Ransacked businesses left with nothing: ‘We are going to have to start all over now’
Business, especially on the South and West sides, were hit especially hard after looters swept through the city.
Business owners and community members were left picking up the pieces Monday after looters ransacked an untold number of storefronts across Chicago the day before.
As Chicago police prioritized protecting the Loop from another round of destructive protests after demonstrations Saturday devolved into chaos, many neighborhood businesses said they were left vulnerable to pillaging with officers stretched so thin.
In addition to the South and West sides, which were rampaged by looters, hot retail corridors in Wicker Park, West Town and the West Loop were also hit, among many other neighborhoods. Mayor Lori Lightfoot on Monday admonished those responsible for stealing from their communities and likened looting a business to “destroying someone’s dreams.”
“Those small businesses sacrificed and saved money to have their dream realized,” said Lightfoot. “They hired employees from your neighborhood to serve you. You took their hope and destroyed it. God help us all if we believe we can express our pain by destroying hopes, dreams and fortunes of others.”
‘Never happened before’
Lillian Wright, a nail technician at 79 Nails at 305 E. 79th St., was in disbelief Monday afternoon as she stood on shattered glass from the store’s windows.
The night before, looters stole almost everything from the salon, including the cash register. The only thing that remained was a television mounted to a wall.
“This is one of the shops on 79th Street with all black workers,” said Wright, who’s African American. “This has never happened. This doesn’t make sense. This is not protesting. This is looting.”
State Sen. Elgie Sims, D-Chicago, stopped by 79 Nails on Monday to assess the damage.
“I’m in Springfield trying to get businesses to build or locate to the district,” Sims said. “What do I say to them now?”
Sims said his staff is now looking into insurance options for owners and urging them to file a police report to detail the damages. He’s also working to have his district “declared an emergency” after the crime spree.

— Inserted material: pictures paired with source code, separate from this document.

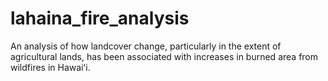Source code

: # lahaina_fire_analysis
An analysis of how landcover change, particularly in the extent of agricultural lands, has been associated with increases in burned area from wildfires in Hawaiʻi.
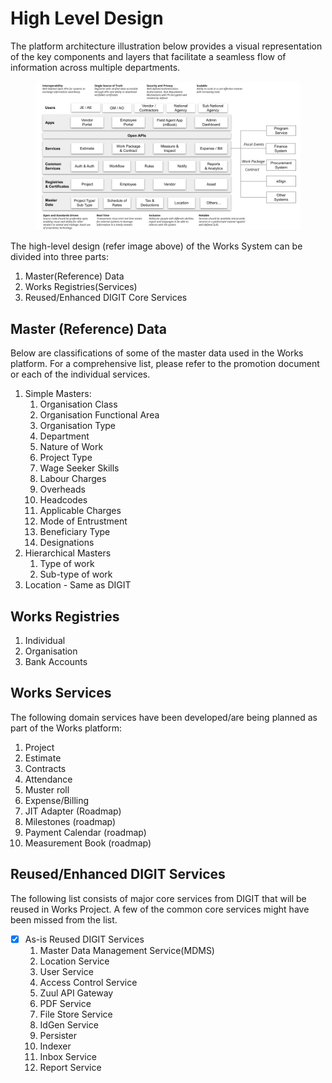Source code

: # High Level Design

The platform architecture illustration below provides a visual representation of the key components and layers that facilitate a seamless flow of information across multiple departments.&#x20;

<figure><img src="../../.gitbook/assets/image (45).png" alt=""><figcaption></figcaption></figure>

The high-level design (refer image above) of the Works System can be divided into three parts:

1. Master(Reference) Data
2. Works Registries(Services)
3. Reused/Enhanced DIGIT Core Services

## Master (Reference) Data

Below are classifications of some of the master data used in the Works platform. For a comprehensive list, please refer to the promotion document or each of the individual services.

1. Simple Masters:
   1. Organisation Class
   2. Organisation Functional Area
   3. Organisation Type
   4. Department
   5. Nature of Work
   6. Project Type
   7. Wage Seeker Skills
   8. Labour Charges
   9. Overheads
   10. Headcodes
   11. Applicable Charges
   12. Mode of Entrustment&#x20;
   13. Beneficiary Type
   14. Designations
2. Hierarchical Masters&#x20;
   1. Type of work&#x20;
   2. Sub-type of work
3. Location - Same as DIGIT

## Works Registries

1. Individual
2. Organisation
3. Bank Accounts

## Works Services

The following domain services have been developed/are being planned as part of the Works platform:

1. Project
2. Estimate&#x20;
3. Contracts
4. Attendance
5. Muster roll
6. Expense/Billing
7. JIT Adapter (Roadmap)
8. Milestones (roadmap)
9. Payment Calendar (roadmap)
10. Measurement Book (roadmap)



## Reused/Enhanced DIGIT Services

The following list consists of major core services from DIGIT that will be reused in Works Project. A few of the common core services might have been missed from the list.

* [x] As-is Reused DIGIT Services
  1. Master Data Management Service(MDMS)
  2. Location Service
  3. User Service
  4. Access Control Service
  5. Zuul API Gateway
  6. PDF Service
  7. File Store Service
  8. IdGen Service
  9. Persister&#x20;
  10. Indexer
  11. Inbox Service
  12. Report Service
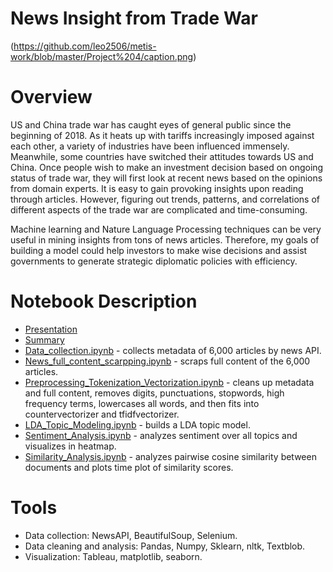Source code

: # News Insight from Trade War
(https://github.com/leo2506/metis-work/blob/master/Project%204/caption.png)
# Overview
US and China trade war has caught eyes of general public since the beginning of 2018. As it heats up with tariffs increasingly imposed against each other, a variety of industries have been influenced immensely. Meanwhile, some countries have switched their attitudes towards US and China.  Once people wish to make an investment decision based on ongoing status of trade war, they will first look at recent news based on the opinions from domain experts. It is easy to gain provoking insights upon reading through articles. However, figuring out trends, patterns, and correlations of different aspects of the trade war are complicated and time-consuming. 

Machine learning and Nature Language Processing techniques can be very useful in mining insights from tons of news articles. Therefore, my goals of building a model could help investors to make wise decisions and assist governments to generate strategic diplomatic policies with efficiency.

# Notebook Description
* [Presentation](https://github.com/leo2506/metis-work/blob/master/Project%204/Slides/Trade%20War%20Insights%20from%20News.pdf)
* [Summary](https://liuriguang.wixsite.com/leo2506-1/blog/trade-war-insights-from-news)
* [Data_collection.ipynb](Data_collection.ipynb) - collects metadata of 6,000 articles by news API.
* [News_full_content_scarpping.ipynb](Data_cleaning.ipynb) - scraps full content of the 6,000 articles.
* [Preprocessing_Tokenization_Vectorization.ipynb](Preprocessing_Tokenization_Vectorization.ipynb) - cleans up metadata and full content, removes digits, punctuations, stopwords, high frequency terms, lowercases all words, and then fits into countervectorizer and tfidfvectorizer.
* [LDA_Topic_Modeling.ipynb](LDA_Topic_Modeling.ipynb) - builds a LDA topic model.
* [Sentiment_Analysis.ipynb](Sentiment_Analysis.ipynb) - analyzes sentiment over all topics and visualizes in heatmap.
* [Similarity_Analysis.ipynb](Similarity_Analysis.ipynb) - analyzes pairwise cosine similarity between documents and plots time plot of similarity scores.

# Tools
- Data collection: NewsAPI, BeautifulSoup, Selenium.
- Data cleaning and analysis: Pandas, Numpy, Sklearn, nltk, Textblob.
- Visualization: Tableau, matplotlib, seaborn.
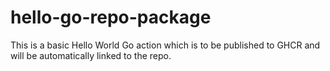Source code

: # hello-go-repo-package
This is a basic Hello World Go action which is to be published to GHCR and will be automatically linked to the repo.
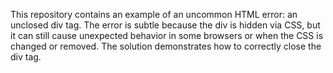 This repository contains an example of an uncommon HTML error: an unclosed div tag. The error is subtle because the div is hidden via CSS, but it can still cause unexpected behavior in some browsers or when the CSS is changed or removed. The solution demonstrates how to correctly close the div tag.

The nail salon has been closed for months in the wake of the COVID-19 outbreak and Wright had been looking forward to returning to work on Wednesday, when many businesses in Chicago were expected to reopen with additional safety precautions.
“I haven’t been making money for three months,” Wright said. “How do we come back to work with nothing to work with?”
Citywide reopenings delayed?
And now, with the mounting civil unrest gripping Chicago, it’s unclear whether the city will allow the phased-in reopening to begin then. Lightfoot said officials “have not made any decision one way or the other” to move forward with that plan.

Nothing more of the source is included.